They recruit a band of extraordinary musicians, including their cousin Sammie “Preacher Boy” Moore (played with electrifying grace by actor-musician Miles Caton in his film debut), a blues guitarist and preacher’s son; Delta Slim (poignantly portrayed by Delroy Lindo), a piano and harmonica player; and Pearline (Jayme Lawson), a blues singer who catches Sammie’s eye and lands a gig at Smoke and Stack’s juke joint.

Smoke and Stack purchase an old sawmill from a white man, who hides the fact that he is the local head of the Ku Klux Klan, and turn it into their juke joint. That evening it becomes a sanctuary for Black residents of Clarksdale — a place where music, laughter, and community create moments of magic and freedom.

Inside Smoke and Stack’s juke joint, Sammie’s music does something astonishing: It bends the space-time continuum, transforming the room into a portal. West African griots appear — playing, drumming, dancing — their sound threading across centuries. Then Sammie’s blues music opens up a portal to the future that ushers in an electric guitarist in the tradition of Jimi Hendrix or Parliament, followed by a hip-hop DJ scratching a record, a break dancer, and Black women twerking that echo the African women also on the dance floor. Even the dancing Chinese ancestors of Grace Chow (Li Jun Li) and her husband Bo (Yao) — immigrant shopkeepers in Clarksdale who help with supplies for the juke joint — are summoned into the space, showing that this musical connection has no borders.

The sequence becomes one of the great scenes in cinematic history and one of the greatest tributes to Black musical genius ever expressed. In a few electrifying minutes, the film does something that has rarely been accomplished: It makes visible the living genealogy of Black music — from African rhythms to the blues to rock to hip-hop — revealing it not as a series of separate genres but as a single river of creativity flowing through centuries of struggle and survival.

But sanctuaries can attract predators.

As the film’s opening narration proclaims, “There are legends of people born with the gift of making music so true it can pierce the veil between life and death, conjuring spirits from the past and the future … This gift can bring healing to their communities — but it also attracts evil.”

True solidarity — one capable of liberating everyone, Sinners suggests — cannot be built on colorblind fantasies. It must be forged through an uncompromising struggle against white supremacy.

Clarksdale is haunted — not only by the specter of the Ku Klux Klan, but by another terror that does not simply want to take Black life, but devour Black creativity. It is Sammie’s extraordinary gift for the blues that cracks open the veil between worlds and entices evil, drawing the cunning, complex, and sometimes sympathetic vampire Remmick (Jack O’Connell) and his followers to the juke joint — setting the stage for a night where music, history, and horror collide.

As the community resists the vampire attack, they turn to Annie (the magnetic Wunmi Mosaku), a hoodoo matriarch whose knowledge of rootwork and ancestral protection is needed in the struggle to save Black lives and Black culture.

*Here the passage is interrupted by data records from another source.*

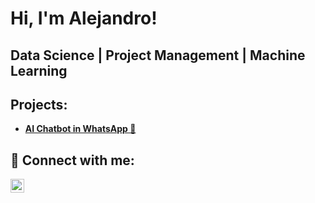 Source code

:<h1>Hi, I'm Alejandro! 

<h2> Data Science | Project Management | Machine Learning </h2>

<h2> Projects:</h2>

- [<b> AI Chatbot in WhatsApp 🤖</b> ](https://github.com/JAAR90/AI-Chat-in-WhatsApp/tree/main)

    


<h2> 🤳 Connect with me:</h2>


[<img align="left" alt="JoshMadakor | LinkedIn" width="22px" src="https://cdn.jsdelivr.net/npm/simple-icons@v3/icons/linkedin.svg" />][linkedin]


[linkedin]: http://www.linkedin.com/in/alejandro-andrader


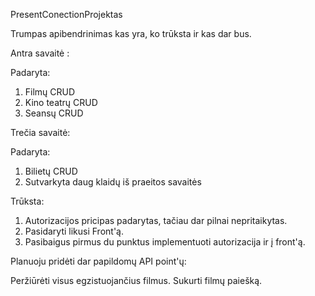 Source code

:PresentConectionProjektas

Trumpas apibendrinimas kas yra, ko trūksta ir kas dar bus.

Antra savaitė :

Padaryta:

1. Filmų CRUD
2. Kino teatrų CRUD
3. Seansų CRUD

Trečia savaitė:

Padaryta: 

1. Bilietų CRUD
2. Sutvarkyta daug klaidų iš praeitos savaitės


Trūksta:

1. Autorizacijos pricipas padarytas, tačiau dar pilnai nepritaikytas.
2. Pasidaryti likusi Front'ą.
3. Pasibaigus pirmus du punktus implementuoti autorizacija ir į front'ą.

Planuoju pridėti dar papildomų API point'ų:

Peržiūrėti visus egzistuojančius filmus.
Sukurti filmų paiešką.
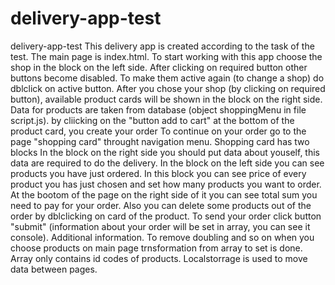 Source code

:# delivery-app-test
delivery-app-test
This delivery app is created according to the task of the test. 
The main page is index.html. 
To start working with this app
choose the shop in the block on the left side.
After clicking on required button other buttons become disabled.
To make them active again (to change a shop) do dblclick on active button.
After you chose your shop (by clicking on required button), available product cards will be shown in the block on the right side.
Data for products are taken from database (object  shoppingMenu in file script.js).
by cliicking on the "button add to cart" at the bottom of the product card, you create your order
To continue on your order go to the page "shopping card" throught navigation menu.
Shopping card has two blocks
In the block on the right side you should put data about youself, this data are required to do the delivery.
In the block on the left side you can see products you have just ordered.
In this block you can  see price of every product you has just chosen and set how many products you want to order.
At the bootom of the page  on the right side of it  you can see total sum you need to pay for your order.
Also you can delete some products out of the order by dblclicking on card of the product.
To send your order click button "submit" (information about your order will be set in array, you can see it console).
Additional information.
To remove doubling and so on  when you choose products on main page trnsformation from array to set is done.
Array only contains id codes of products.
Localstorrage is used to move data between pages. 
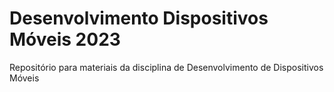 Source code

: # Desenvolvimento Dispositivos Móveis 2023

Repositório para materiais da disciplina de Desenvolvimento de Dispositivos Móveis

Remmick, an Irish musician who also knows the sting of colonization and discrimination, goes to the juke joint seeking entry so he can harness the power of Sammie’s blues to reunite him with beloved ancestors he could not save centuries ago. There he makes a passionate case for the Black musicians to join his side:


We believe in equality and music. Can’t we just for one night all be family? … I am your way out. This world already left you for dead. Won’t let you build, won’t let you fellowship. And we will do just that. Together. Forever.

When the Black people in the juke joint refuse to trust Remmick and deny him entry, the scene could be read as a rejection of multiracial unity — an argument that Black culture must remain separate and that alliances across race are doomed to betrayal. But that is not the film’s message. The price of joining Remmick’s “family” and gaining immortality is that Black people relinquish the power of the blues, their memory, and their roots. It is “colorblind” racism in its most seductive form: a system that claims to see “no race” while devouring everything that makes a people distinct, powerful, and whole. Remmick’s offer is not genuine solidarity; it is a form of erasure. True solidarity — one capable of liberating everyone, Sinners suggests — cannot be built on colorblind fantasies. It must be forged through an uncompromising struggle against white supremacy.


North or South, the story was often the same: Black artists created the music that changed the world while others reaped the profits.

The use of vampires to make this point is brilliant. As China Miéville writes in Theses on Monsters, “Epochs throw up the monsters they need. History can be written of monsters, and in them.” Sinners takes that seriously. The vampires haunting Clarksdale are not generic ghouls — they are born of this place, this time, this terror. They feed not just on blood, but on Black creativity. They are the monsters that ripping off Black artists requires: elegant and seductive, yet parasitic.

Sinners refuses to forget the price Black musicians have paid for every riff, every howl, every aching note of the blues — leaving the audience wondering who is more terrifying: the vampires or the Klan. The brutality of white violence in Mississippi was perhaps best captured by blues legend J.B. Lenoir, who sang in his song “Born Dead”:


Why was I born in Mississippi
When it’s so hard to get ahead?
Every Black child born in Mississippi
You know the poor child was born dead.

In just a few lines, Lenoir captured the crushing reality of what it meant to be Black and poor in the Jim Crow South: to be born under siege, fighting for breath, with the odds stacked against you from your first cry. Lenoir knew that reality well. Like many Black southerners during the Great Migration, he left Mississippi and carried the blues north to Chicago, where the music helped transform American culture. But the promise of escape was often more illusion than liberation. Even though Lenoir had a hit song and toured Europe with many blues greats, like many Black blues artists of his era, he was never properly compensated for the songs that helped shape American music. By the late 1960s, living in Chicago, Lenoir had to work a second job as a dishwasher just to survive.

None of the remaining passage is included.